**EXERCISE OBJECTIVE**
Scan the material that follows. Copy every line containing the word "description".

Top of GIVEN DATA

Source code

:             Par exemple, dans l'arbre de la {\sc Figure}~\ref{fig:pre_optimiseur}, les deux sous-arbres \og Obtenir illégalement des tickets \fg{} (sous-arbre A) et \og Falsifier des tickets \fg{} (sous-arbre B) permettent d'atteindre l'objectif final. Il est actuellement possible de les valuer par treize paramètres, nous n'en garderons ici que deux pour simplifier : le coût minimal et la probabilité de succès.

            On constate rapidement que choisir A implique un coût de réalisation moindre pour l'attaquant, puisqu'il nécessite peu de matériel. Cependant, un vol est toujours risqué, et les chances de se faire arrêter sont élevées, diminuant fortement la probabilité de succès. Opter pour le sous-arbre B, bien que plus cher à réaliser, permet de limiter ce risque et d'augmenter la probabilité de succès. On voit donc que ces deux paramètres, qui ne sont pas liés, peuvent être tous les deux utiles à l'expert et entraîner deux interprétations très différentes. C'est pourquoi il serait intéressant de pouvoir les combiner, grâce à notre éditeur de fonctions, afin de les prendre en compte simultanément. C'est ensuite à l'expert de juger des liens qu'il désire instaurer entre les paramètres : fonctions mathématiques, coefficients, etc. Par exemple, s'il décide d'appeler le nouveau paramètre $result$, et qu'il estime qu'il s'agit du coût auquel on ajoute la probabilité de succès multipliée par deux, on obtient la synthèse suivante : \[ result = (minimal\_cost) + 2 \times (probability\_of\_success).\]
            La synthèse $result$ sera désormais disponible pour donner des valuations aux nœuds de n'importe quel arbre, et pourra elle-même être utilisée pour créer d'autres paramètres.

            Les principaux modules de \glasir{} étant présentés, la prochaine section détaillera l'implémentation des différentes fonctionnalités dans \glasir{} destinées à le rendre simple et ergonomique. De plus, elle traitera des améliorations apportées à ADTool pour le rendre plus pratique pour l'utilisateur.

Bottom of GIVEN DATA
Top of GIVEN DATA

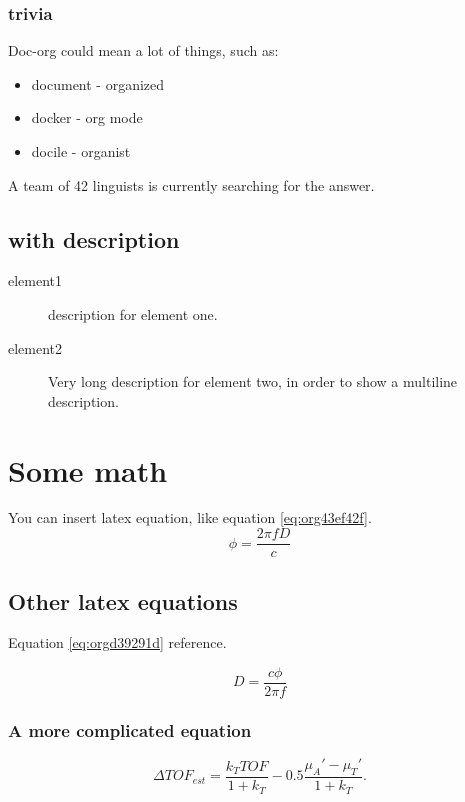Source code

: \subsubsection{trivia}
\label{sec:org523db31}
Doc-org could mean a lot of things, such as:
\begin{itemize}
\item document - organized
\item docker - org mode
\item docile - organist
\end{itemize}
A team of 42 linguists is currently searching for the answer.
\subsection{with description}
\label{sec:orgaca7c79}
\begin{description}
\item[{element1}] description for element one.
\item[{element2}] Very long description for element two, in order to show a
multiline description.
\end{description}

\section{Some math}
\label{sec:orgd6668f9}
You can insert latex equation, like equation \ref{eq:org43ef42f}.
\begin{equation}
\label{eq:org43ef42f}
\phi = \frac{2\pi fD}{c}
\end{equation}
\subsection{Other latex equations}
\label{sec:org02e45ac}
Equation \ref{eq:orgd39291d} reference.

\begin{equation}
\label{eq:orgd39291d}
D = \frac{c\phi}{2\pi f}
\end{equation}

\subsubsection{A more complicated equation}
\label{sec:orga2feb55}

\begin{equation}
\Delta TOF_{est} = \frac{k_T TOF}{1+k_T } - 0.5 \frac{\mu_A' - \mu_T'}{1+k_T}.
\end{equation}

Bottom of GIVEN DATA

**RESULT FOR THIS TASK**
\subsection{with description}
\begin{description}
\item[{element1}] description for element one.
\item[{element2}] Very long description for element two, in order to show a
multiline description.
\end{description}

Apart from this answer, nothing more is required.